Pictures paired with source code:
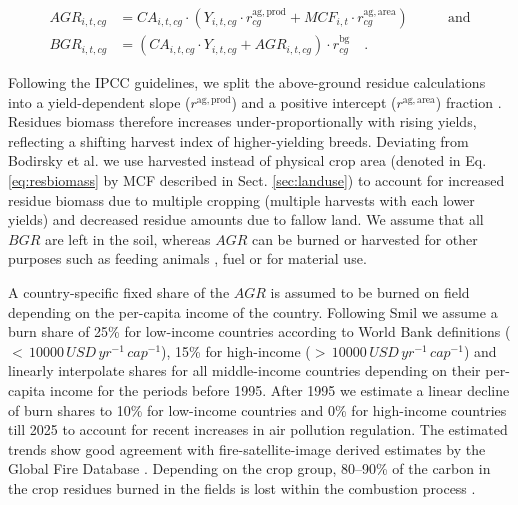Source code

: \documentclass[gc, manuscript]{copernicus}
\begin{document}
\begin{equation}
\begin{aligned}
AGR_{i,t,cg} & = CA_{i,t,cg} \cdot \left( Y_{i,t,cg} \cdot  r^{\mathrm{ag,prod}}_{cg} + MCF_{i,t} \cdot r^{\mathrm{ag,area}}_{cg} \right)
\qquad & \textrm{and} \\
BGR_{i,t,cg} & = (CA_{i,t,cg} \cdot Y_{i,t,cg} + AGR_{i,t,cg}) \cdot r^{\mathrm{bg}}_{cg} \quad.
\label{eq:resbiomass}
\end{aligned}
\end{equation}

Following the IPCC guidelines, we split the above-ground residue calculations into a yield-dependent slope (\(r^{\mathrm{ag,prod}}\)) and a positive intercept (\(r^{\mathrm{ag,area}}\)) fraction \citep{hergoualch_n2o_in_ipcc_2019}. Residues biomass therefore increases under-proportionally with rising yields, reflecting a shifting harvest index of higher-yielding breeds.
Deviating from Bodirsky et al. \citeyearpar{bodirsky_n2o_2012} we use harvested instead of physical crop area (denoted in Eq. \eqref{eq:resbiomass} by MCF described in Sect. \ref{sec:landuse}) to account for increased residue biomass due to multiple cropping (multiple harvests with each lower yields) and decreased residue amounts due to fallow land. We assume that all \(BGR\) are left in the soil, whereas \(AGR\) can be burned or harvested for other purposes such as feeding animals \citep{weindl_livestock_2017}, fuel or for material use.

A country-specific fixed share of the \(AGR\) is assumed to be burned on field depending on the per-capita income of the country. Following Smil \citeyearpar{smil_nitrogen_1999} we assume a burn share of 25\% for low-income countries according to World Bank definitions (\(<\,10000\,\unit{USD}\,\unit{yr}^{-1}\,\unit{cap}^{-1}\)), 15\% for high-income (\(>\,10000\,\unit{USD}\,\unit{yr}^{-1}\,\unit{cap}^{-1}\)) and linearly interpolate shares for all middle-income countries depending on their per-capita income for the periods before 1995. After 1995 we estimate a linear decline of burn shares to 10\% for low-income countries and 0\% for high-income countries till 2025 to account for recent increases in air pollution regulation. The estimated trends show good agreement with fire-satellite-image derived estimates by the Global Fire Database \citep{vanderWerf_fire_2017}. Depending on the crop group, 80--90\% of the carbon in the crop residues burned in the fields is lost within the combustion process \citep{eggleston_ipcc_2006}.
\end{document}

INSTRUCTIONS FOR THE TASK:
Your answer must be an exact repeat of the records above, with no pictures in it.

ANSWER TO THE PROBLEM:
Source code

: \documentclass[gc, manuscript]{copernicus}
\begin{document}
\begin{equation}
\begin{aligned}
AGR_{i,t,cg} & = CA_{i,t,cg} \cdot \left( Y_{i,t,cg} \cdot  r^{\mathrm{ag,prod}}_{cg} + MCF_{i,t} \cdot r^{\mathrm{ag,area}}_{cg} \right)
\qquad & \textrm{and} \\
BGR_{i,t,cg} & = (CA_{i,t,cg} \cdot Y_{i,t,cg} + AGR_{i,t,cg}) \cdot r^{\mathrm{bg}}_{cg} \quad.
\label{eq:resbiomass}
\end{aligned}
\end{equation}

Following the IPCC guidelines, we split the above-ground residue calculations into a yield-dependent slope (\(r^{\mathrm{ag,prod}}\)) and a positive intercept (\(r^{\mathrm{ag,area}}\)) fraction \citep{hergoualch_n2o_in_ipcc_2019}. Residues biomass therefore increases under-proportionally with rising yields, reflecting a shifting harvest index of higher-yielding breeds.
Deviating from Bodirsky et al. \citeyearpar{bodirsky_n2o_2012} we use harvested instead of physical crop area (denoted in Eq. \eqref{eq:resbiomass} by MCF described in Sect. \ref{sec:landuse}) to account for increased residue biomass due to multiple cropping (multiple harvests with each lower yields) and decreased residue amounts due to fallow land. We assume that all \(BGR\) are left in the soil, whereas \(AGR\) can be burned or harvested for other purposes such as feeding animals \citep{weindl_livestock_2017}, fuel or for material use.

A country-specific fixed share of the \(AGR\) is assumed to be burned on field depending on the per-capita income of the country. Following Smil \citeyearpar{smil_nitrogen_1999} we assume a burn share of 25\% for low-income countries according to World Bank definitions (\(<\,10000\,\unit{USD}\,\unit{yr}^{-1}\,\unit{cap}^{-1}\)), 15\% for high-income (\(>\,10000\,\unit{USD}\,\unit{yr}^{-1}\,\unit{cap}^{-1}\)) and linearly interpolate shares for all middle-income countries depending on their per-capita income for the periods before 1995. After 1995 we estimate a linear decline of burn shares to 10\% for low-income countries and 0\% for high-income countries till 2025 to account for recent increases in air pollution regulation. The estimated trends show good agreement with fire-satellite-image derived estimates by the Global Fire Database \citep{vanderWerf_fire_2017}. Depending on the crop group, 80--90\% of the carbon in the crop residues burned in the fields is lost within the combustion process \citep{eggleston_ipcc_2006}.
\end{document}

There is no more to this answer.